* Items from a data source
+ + + + +

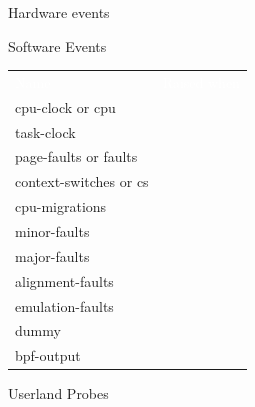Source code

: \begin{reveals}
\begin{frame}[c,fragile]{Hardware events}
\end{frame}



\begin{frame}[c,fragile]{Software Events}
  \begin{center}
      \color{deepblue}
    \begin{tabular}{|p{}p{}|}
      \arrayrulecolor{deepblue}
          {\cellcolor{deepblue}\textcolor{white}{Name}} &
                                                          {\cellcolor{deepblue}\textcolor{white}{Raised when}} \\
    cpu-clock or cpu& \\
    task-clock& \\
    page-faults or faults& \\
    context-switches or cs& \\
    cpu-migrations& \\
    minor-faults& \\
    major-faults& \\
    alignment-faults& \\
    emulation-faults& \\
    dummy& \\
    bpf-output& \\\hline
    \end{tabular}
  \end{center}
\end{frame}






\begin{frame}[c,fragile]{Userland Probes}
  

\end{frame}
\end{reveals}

+ + + + +

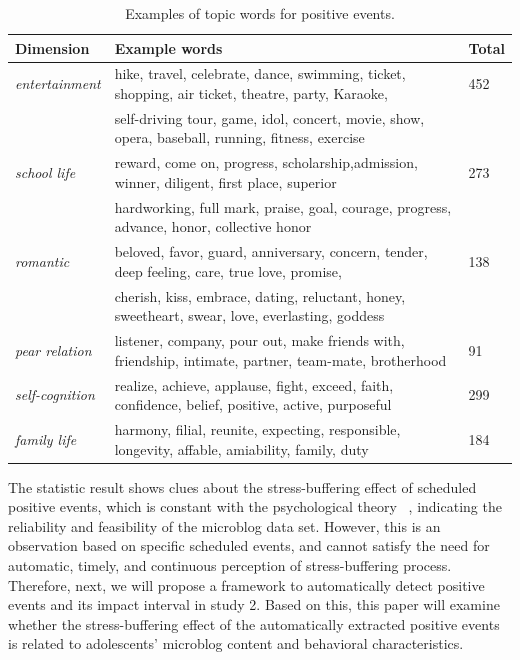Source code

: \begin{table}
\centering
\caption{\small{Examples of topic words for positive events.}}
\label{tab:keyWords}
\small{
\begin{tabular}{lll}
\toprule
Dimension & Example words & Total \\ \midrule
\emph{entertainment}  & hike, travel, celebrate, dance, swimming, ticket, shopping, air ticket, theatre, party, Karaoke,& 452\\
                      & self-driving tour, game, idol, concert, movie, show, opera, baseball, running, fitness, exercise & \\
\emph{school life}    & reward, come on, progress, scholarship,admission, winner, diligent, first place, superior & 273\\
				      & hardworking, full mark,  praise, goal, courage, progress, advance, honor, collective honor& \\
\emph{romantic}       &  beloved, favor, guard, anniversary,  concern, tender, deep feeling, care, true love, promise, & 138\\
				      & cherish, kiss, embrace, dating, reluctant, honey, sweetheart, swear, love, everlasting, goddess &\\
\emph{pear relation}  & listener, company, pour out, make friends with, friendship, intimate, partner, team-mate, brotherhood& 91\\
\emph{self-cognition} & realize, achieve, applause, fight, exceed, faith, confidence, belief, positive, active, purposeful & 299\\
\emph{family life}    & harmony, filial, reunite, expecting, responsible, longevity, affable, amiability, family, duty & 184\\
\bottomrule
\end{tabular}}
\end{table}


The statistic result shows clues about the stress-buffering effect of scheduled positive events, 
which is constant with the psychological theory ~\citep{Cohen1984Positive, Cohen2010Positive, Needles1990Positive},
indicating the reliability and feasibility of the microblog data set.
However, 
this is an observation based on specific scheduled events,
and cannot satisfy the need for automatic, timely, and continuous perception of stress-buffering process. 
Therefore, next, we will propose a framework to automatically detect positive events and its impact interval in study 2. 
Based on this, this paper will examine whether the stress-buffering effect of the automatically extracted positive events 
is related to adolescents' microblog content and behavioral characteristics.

+ + + + +

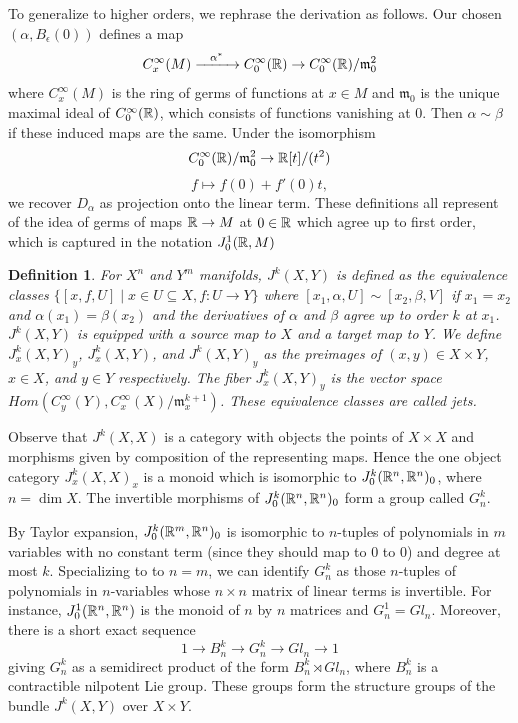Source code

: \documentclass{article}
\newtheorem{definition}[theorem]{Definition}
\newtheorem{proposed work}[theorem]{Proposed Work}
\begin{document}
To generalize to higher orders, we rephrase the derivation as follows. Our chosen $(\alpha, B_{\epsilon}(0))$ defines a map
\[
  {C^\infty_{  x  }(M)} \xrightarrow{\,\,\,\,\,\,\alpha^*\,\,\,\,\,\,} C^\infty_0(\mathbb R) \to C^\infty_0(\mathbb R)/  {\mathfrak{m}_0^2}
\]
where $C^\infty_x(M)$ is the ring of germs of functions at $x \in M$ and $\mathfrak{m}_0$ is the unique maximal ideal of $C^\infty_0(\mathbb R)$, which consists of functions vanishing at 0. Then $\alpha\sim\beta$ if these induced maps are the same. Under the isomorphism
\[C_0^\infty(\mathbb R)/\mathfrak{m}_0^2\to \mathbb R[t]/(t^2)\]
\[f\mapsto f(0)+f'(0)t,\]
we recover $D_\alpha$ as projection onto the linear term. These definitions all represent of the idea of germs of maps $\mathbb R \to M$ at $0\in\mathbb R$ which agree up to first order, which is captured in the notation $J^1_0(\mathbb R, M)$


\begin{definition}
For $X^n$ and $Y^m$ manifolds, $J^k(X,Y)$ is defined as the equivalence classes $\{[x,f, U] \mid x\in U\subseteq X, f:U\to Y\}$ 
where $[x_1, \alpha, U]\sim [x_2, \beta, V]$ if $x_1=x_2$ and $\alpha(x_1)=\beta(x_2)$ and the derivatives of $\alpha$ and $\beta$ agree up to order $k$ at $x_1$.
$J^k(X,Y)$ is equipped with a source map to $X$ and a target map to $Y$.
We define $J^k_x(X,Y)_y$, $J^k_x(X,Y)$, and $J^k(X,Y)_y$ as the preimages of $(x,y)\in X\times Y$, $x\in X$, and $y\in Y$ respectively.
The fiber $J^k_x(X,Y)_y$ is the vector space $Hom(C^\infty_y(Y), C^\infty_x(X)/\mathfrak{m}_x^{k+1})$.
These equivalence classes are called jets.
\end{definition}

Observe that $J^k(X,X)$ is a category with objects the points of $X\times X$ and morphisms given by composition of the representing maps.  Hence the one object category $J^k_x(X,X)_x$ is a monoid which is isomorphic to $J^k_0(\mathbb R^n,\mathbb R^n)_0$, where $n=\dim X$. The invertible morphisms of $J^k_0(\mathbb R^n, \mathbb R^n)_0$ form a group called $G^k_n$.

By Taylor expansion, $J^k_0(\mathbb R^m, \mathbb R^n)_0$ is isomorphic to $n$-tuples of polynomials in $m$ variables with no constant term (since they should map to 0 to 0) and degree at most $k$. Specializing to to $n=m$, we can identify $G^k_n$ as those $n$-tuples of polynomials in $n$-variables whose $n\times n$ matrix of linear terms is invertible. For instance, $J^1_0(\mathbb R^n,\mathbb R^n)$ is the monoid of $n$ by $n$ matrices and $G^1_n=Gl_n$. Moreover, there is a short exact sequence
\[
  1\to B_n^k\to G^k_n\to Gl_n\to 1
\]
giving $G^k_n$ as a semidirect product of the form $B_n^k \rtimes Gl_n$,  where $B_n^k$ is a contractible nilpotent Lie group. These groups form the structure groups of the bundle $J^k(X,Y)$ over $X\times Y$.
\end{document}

+ + + + +

* Exercise prompt
Given the records above, return exactly the lines starting at the line containing "of topic words" and ending at the line containing "exercise & \\", including both.

* Answer to the problem
\caption{\small{Examples of topic words for positive events.}}
\label{tab:keyWords}
\small{
\begin{tabular}{lll}
\toprule
Dimension & Example words & Total \\ \midrule
\emph{entertainment}  & hike, travel, celebrate, dance, swimming, ticket, shopping, air ticket, theatre, party, Karaoke,& 452\\
                      & self-driving tour, game, idol, concert, movie, show, opera, baseball, running, fitness, exercise & \\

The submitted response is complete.